Stored dataset items:
——————————

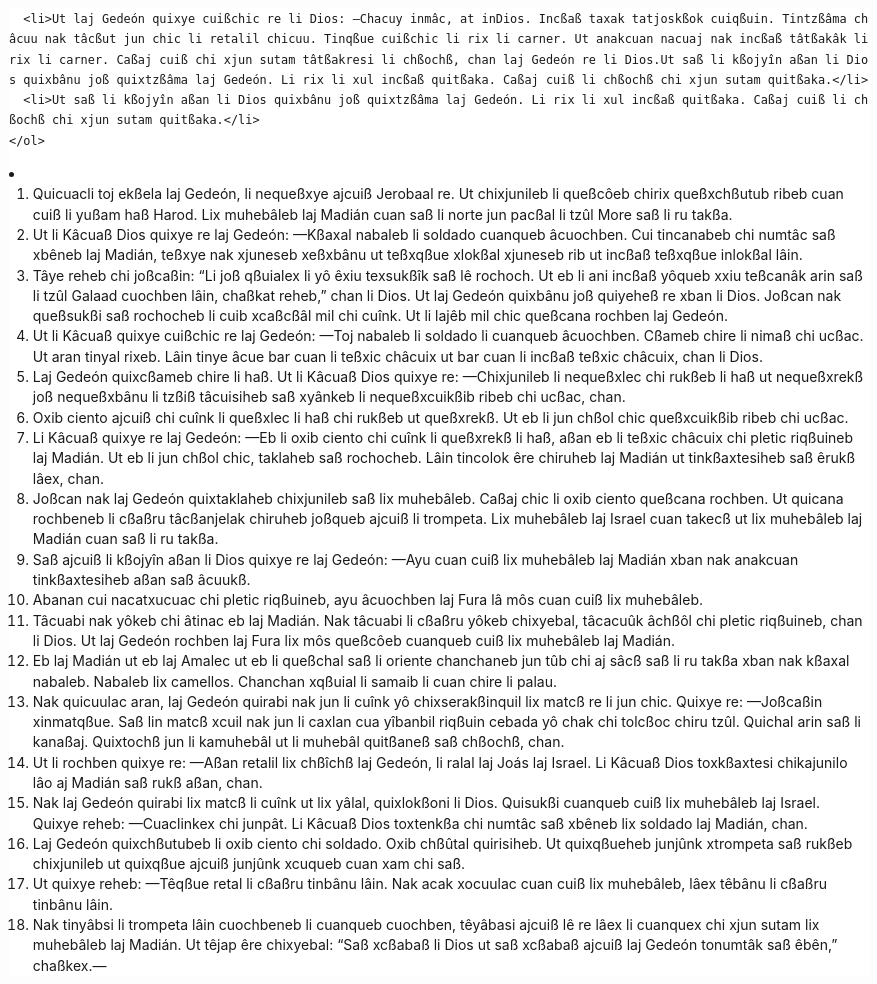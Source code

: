       <li>Ut laj Gedeón quixye cuißchic re li Dios: —Chacuy inmâc, at inDios. Incßaß taxak tatjoskßok cuiqßuin. Tintzßâma châcuu nak tâcßut jun chic li retalil chicuu. Tinqßue cuißchic li rix li carner. Ut anakcuan nacuaj nak incßaß tâtßakâk li rix li carner. Caßaj cuiß chi xjun sutam tâtßakresi li chßochß, chan laj Gedeón re li Dios.Ut saß li kßojyîn aßan li Dios quixbânu joß quixtzßâma laj Gedeón. Li rix li xul incßaß quitßaka. Caßaj cuiß li chßochß chi xjun sutam quitßaka.</li>
      <li>Ut saß li kßojyîn aßan li Dios quixbânu joß quixtzßâma laj Gedeón. Li rix li xul incßaß quitßaka. Caßaj cuiß li chßochß chi xjun sutam quitßaka.</li>
    </ol>
  </li>
  <li>
    <ol>
      <li>Quicuacli toj ekßela laj Gedeón, li nequeßxye ajcuiß Jerobaal re. Ut chixjunileb li queßcôeb chirix queßxchßutub ribeb cuan cuiß li yußam haß Harod. Lix muhebâleb laj Madián cuan saß li norte jun pacßal li tzûl More saß li ru takßa.</li>
      <li>Ut li Kâcuaß Dios quixye re laj Gedeón: —Kßaxal nabaleb li soldado cuanqueb âcuochben. Cui tincanabeb chi numtâc saß xbêneb laj Madián, teßxye nak xjuneseb xeßxbânu ut teßxqßue xlokßal xjuneseb rib ut incßaß teßxqßue inlokßal lâin.</li>
      <li>Tâye reheb chi joßcaßin: “Li joß qßuialex li yô êxiu texsukßîk saß lê rochoch. Ut eb li ani incßaß yôqueb xxiu teßcanâk arin saß li tzûl Galaad cuochben lâin, chaßkat reheb,” chan li Dios. Ut laj Gedeón quixbânu joß quiyeheß re xban li Dios. Joßcan nak queßsukßi saß rochocheb li cuib xcaßcßâl mil chi cuînk. Ut li lajêb mil chic queßcana rochben laj Gedeón.</li>
      <li>Ut li Kâcuaß quixye cuißchic re laj Gedeón: —Toj nabaleb li soldado li cuanqueb âcuochben. Cßameb chire li nimaß chi ucßac. Ut aran tinyal rixeb. Lâin tinye âcue bar cuan li teßxic châcuix ut bar cuan li incßaß teßxic châcuix, chan li Dios.</li>
      <li>Laj Gedeón quixcßameb chire li haß. Ut li Kâcuaß Dios quixye re: —Chixjunileb li nequeßxlec chi rukßeb li haß ut nequeßxrekß joß nequeßxbânu li tzßiß tâcuisiheb saß xyânkeb li nequeßxcuikßib ribeb chi ucßac, chan.</li>
      <li>Oxib ciento ajcuiß chi cuînk li queßxlec li haß chi rukßeb ut queßxrekß. Ut eb li jun chßol chic queßxcuikßib ribeb chi ucßac.</li>
      <li>Li Kâcuaß quixye re laj Gedeón: —Eb li oxib ciento chi cuînk li queßxrekß li haß, aßan eb li teßxic châcuix chi pletic riqßuineb laj Madián. Ut eb li jun chßol chic, taklaheb saß rochocheb. Lâin tincolok êre chiruheb laj Madián ut tinkßaxtesiheb saß êrukß lâex, chan.</li>
      <li>Joßcan nak laj Gedeón quixtaklaheb chixjunileb saß lix muhebâleb. Caßaj chic li oxib ciento queßcana rochben. Ut quicana rochbeneb li cßaßru tâcßanjelak chiruheb joßqueb ajcuiß li trompeta. Lix muhebâleb laj Israel cuan takecß ut lix muhebâleb laj Madián cuan saß li ru takßa.</li>
      <li>Saß ajcuiß li kßojyîn aßan li Dios quixye re laj Gedeón: —Ayu cuan cuiß lix muhebâleb laj Madián xban nak anakcuan tinkßaxtesiheb aßan saß âcuukß.</li>
      <li>Abanan cui nacatxucuac chi pletic riqßuineb, ayu âcuochben laj Fura lâ môs cuan cuiß lix muhebâleb.</li>
      <li>Tâcuabi nak yôkeb chi âtinac eb laj Madián. Nak tâcuabi li cßaßru yôkeb chixyebal, tâcacuûk âchßôl chi pletic riqßuineb, chan li Dios. Ut laj Gedeón rochben laj Fura lix môs queßcôeb cuanqueb cuiß lix muhebâleb laj Madián.</li>
      <li>Eb laj Madián ut eb laj Amalec ut eb li queßchal saß li oriente chanchaneb jun tûb chi aj sâcß saß li ru takßa xban nak kßaxal nabaleb. Nabaleb lix camellos. Chanchan xqßuial li samaib li cuan chire li palau.</li>
      <li>Nak quicuulac aran, laj Gedeón quirabi nak jun li cuînk yô chixserakßinquil lix matcß re li jun chic. Quixye re: —Joßcaßin xinmatqßue. Saß lin matcß xcuil nak jun li caxlan cua yîbanbil riqßuin cebada yô chak chi tolcßoc chiru tzûl. Quichal arin saß li kanaßaj. Quixtochß jun li kamuhebâl ut li muhebâl quitßaneß saß chßochß, chan.</li>
      <li>Ut li rochben quixye re: —Aßan retalil lix chßîchß laj Gedeón, li ralal laj Joás laj Israel. Li Kâcuaß Dios toxkßaxtesi chikajunilo lâo aj Madián saß rukß aßan, chan.</li>
      <li>Nak laj Gedeón quirabi lix matcß li cuînk ut lix yâlal, quixlokßoni li Dios. Quisukßi cuanqueb cuiß lix muhebâleb laj Israel. Quixye reheb: —Cuaclinkex chi junpât. Li Kâcuaß Dios toxtenkßa chi numtâc saß xbêneb lix soldado laj Madián, chan.</li>
      <li>Laj Gedeón quixchßutubeb li oxib ciento chi soldado. Oxib chßûtal quirisiheb. Ut quixqßueheb junjûnk xtrompeta saß rukßeb chixjunileb ut quixqßue ajcuiß junjûnk xcuqueb cuan xam chi saß.</li>
      <li>Ut quixye reheb: —Têqßue retal li cßaßru tinbânu lâin. Nak acak xocuulac cuan cuiß lix muhebâleb, lâex têbânu li cßaßru tinbânu lâin.</li>
      <li>Nak tinyâbsi li trompeta lâin cuochbeneb li cuanqueb cuochben, têyâbasi ajcuiß lê re lâex li cuanquex chi xjun sutam lix muhebâleb laj Madián. Ut têjap êre chixyebal: “Saß xcßabaß li Dios ut saß xcßabaß ajcuiß laj Gedeón tonumtâk saß êbên,” chaßkex.—</li>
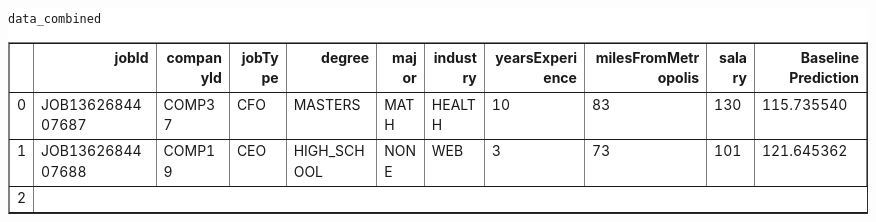 
```python
data_combined
```




<div>
<style scoped>
    .dataframe tbody tr th:only-of-type {
        vertical-align: middle;
    }

    .dataframe tbody tr th {
        vertical-align: top;
    }

    .dataframe thead th {
        text-align: right;
    }
</style>
<table border="1" class="dataframe">
  <thead>
    <tr style="text-align: right;">
      <th></th>
      <th>jobId</th>
      <th>companyId</th>
      <th>jobType</th>
      <th>degree</th>
      <th>major</th>
      <th>industry</th>
      <th>yearsExperience</th>
      <th>milesFromMetropolis</th>
      <th>salary</th>
      <th>Baseline Prediction</th>
    </tr>
  </thead>
  <tbody>
    <tr>
      <td>0</td>
      <td>JOB1362684407687</td>
      <td>COMP37</td>
      <td>CFO</td>
      <td>MASTERS</td>
      <td>MATH</td>
      <td>HEALTH</td>
      <td>10</td>
      <td>83</td>
      <td>130</td>
      <td>115.735540</td>
    </tr>
    <tr>
      <td>1</td>
      <td>JOB1362684407688</td>
      <td>COMP19</td>
      <td>CEO</td>
      <td>HIGH_SCHOOL</td>
      <td>NONE</td>
      <td>WEB</td>
      <td>3</td>
      <td>73</td>
      <td>101</td>
      <td>121.645362</td>
    </tr>
    <tr>
      <td>2</td>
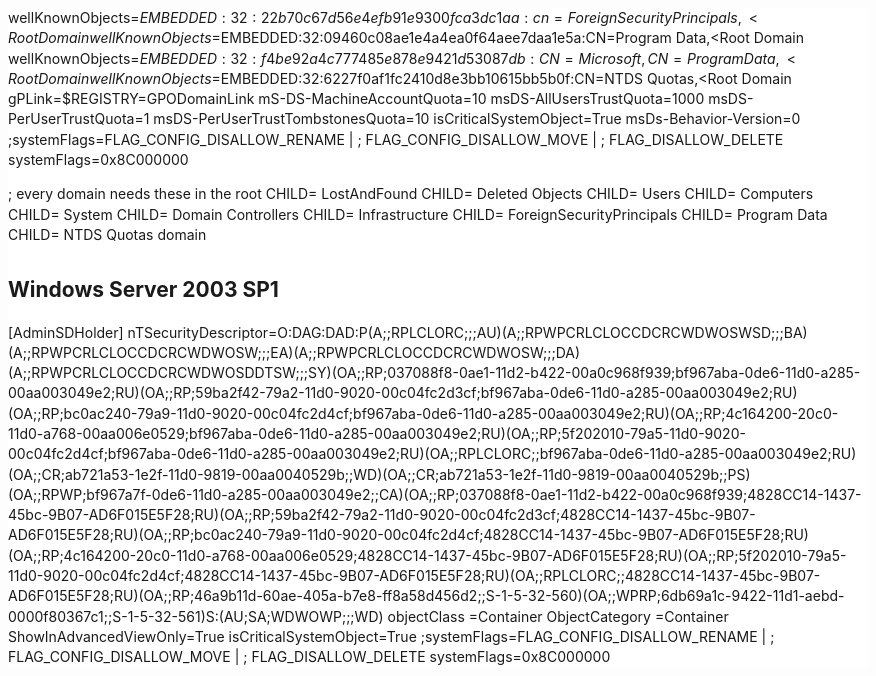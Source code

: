 wellKnownObjects=$EMBEDDED:32:22b70c67d56e4efb91e9300fca3dc1aa:cn=ForeignSecurityPrincipals,<Root Domain
wellKnownObjects=$EMBEDDED:32:09460c08ae1e4a4ea0f64aee7daa1e5a:CN=Program Data,<Root Domain
wellKnownObjects=$EMBEDDED:32:f4be92a4c777485e878e9421d53087db:CN=Microsoft,CN=Program Data,<Root Domain
wellKnownObjects=$EMBEDDED:32:6227f0af1fc2410d8e3bb10615bb5b0f:CN=NTDS Quotas,<Root Domain
gPLink=$REGISTRY=GPODomainLink
mS-DS-MachineAccountQuota=10
msDS-AllUsersTrustQuota=1000
msDS-PerUserTrustQuota=1
msDS-PerUserTrustTombstonesQuota=10
isCriticalSystemObject=True
msDs-Behavior-Version=0
;systemFlags=FLAG_CONFIG_DISALLOW_RENAME |
; FLAG_CONFIG_DISALLOW_MOVE |
; FLAG_DISALLOW_DELETE
systemFlags=0x8C000000

; every domain needs these in the root
CHILD= LostAndFound
CHILD= Deleted Objects
CHILD= Users
CHILD= Computers
CHILD= System
CHILD= Domain Controllers
CHILD= Infrastructure
CHILD= ForeignSecurityPrincipals
CHILD= Program Data
CHILD= NTDS Quotas domain

## Windows Server 2003 SP1

[AdminSDHolder]
nTSecurityDescriptor=O:DAG:DAD:P(A;;RPLCLORC;;;AU)(A;;RPWPCRLCLOCCDCRCWDWOSWSD;;;BA)(A;;RPWPCRLCLOCCDCRCWDWOSW;;;EA)(A;;RPWPCRLCLOCCDCRCWDWOSW;;;DA)(A;;RPWPCRLCLOCCDCRCWDWOSDDTSW;;;SY)(OA;;RP;037088f8-0ae1-11d2-b422-00a0c968f939;bf967aba-0de6-11d0-a285-00aa003049e2;RU)(OA;;RP;59ba2f42-79a2-11d0-9020-00c04fc2d3cf;bf967aba-0de6-11d0-a285-00aa003049e2;RU)(OA;;RP;bc0ac240-79a9-11d0-9020-00c04fc2d4cf;bf967aba-0de6-11d0-a285-00aa003049e2;RU)(OA;;RP;4c164200-20c0-11d0-a768-00aa006e0529;bf967aba-0de6-11d0-a285-00aa003049e2;RU)(OA;;RP;5f202010-79a5-11d0-9020-00c04fc2d4cf;bf967aba-0de6-11d0-a285-00aa003049e2;RU)(OA;;RPLCLORC;;bf967aba-0de6-11d0-a285-00aa003049e2;RU)(OA;;CR;ab721a53-1e2f-11d0-9819-00aa0040529b;;WD)(OA;;CR;ab721a53-1e2f-11d0-9819-00aa0040529b;;PS)(OA;;RPWP;bf967a7f-0de6-11d0-a285-00aa003049e2;;CA)(OA;;RP;037088f8-0ae1-11d2-b422-00a0c968f939;4828CC14-1437-45bc-9B07-AD6F015E5F28;RU)(OA;;RP;59ba2f42-79a2-11d0-9020-00c04fc2d3cf;4828CC14-1437-45bc-9B07-AD6F015E5F28;RU)(OA;;RP;bc0ac240-79a9-11d0-9020-00c04fc2d4cf;4828CC14-1437-45bc-9B07-AD6F015E5F28;RU)(OA;;RP;4c164200-20c0-11d0-a768-00aa006e0529;4828CC14-1437-45bc-9B07-AD6F015E5F28;RU)(OA;;RP;5f202010-79a5-11d0-9020-00c04fc2d4cf;4828CC14-1437-45bc-9B07-AD6F015E5F28;RU)(OA;;RPLCLORC;;4828CC14-1437-45bc-9B07-AD6F015E5F28;RU)(OA;;RP;46a9b11d-60ae-405a-b7e8-ff8a58d456d2;;S-1-5-32-560)(OA;;WPRP;6db69a1c-9422-11d1-aebd-0000f80367c1;;S-1-5-32-561)S:(AU;SA;WDWOWP;;;WD)
objectClass =Container
ObjectCategory =Container
ShowInAdvancedViewOnly=True
isCriticalSystemObject=True
;systemFlags=FLAG_CONFIG_DISALLOW_RENAME |
; FLAG_CONFIG_DISALLOW_MOVE |
; FLAG_DISALLOW_DELETE
systemFlags=0x8C000000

——————————

- **About this task**
Tally how many lines of the data include the word "âcuochben". Write the number and nothing else.

- **Written solution**
3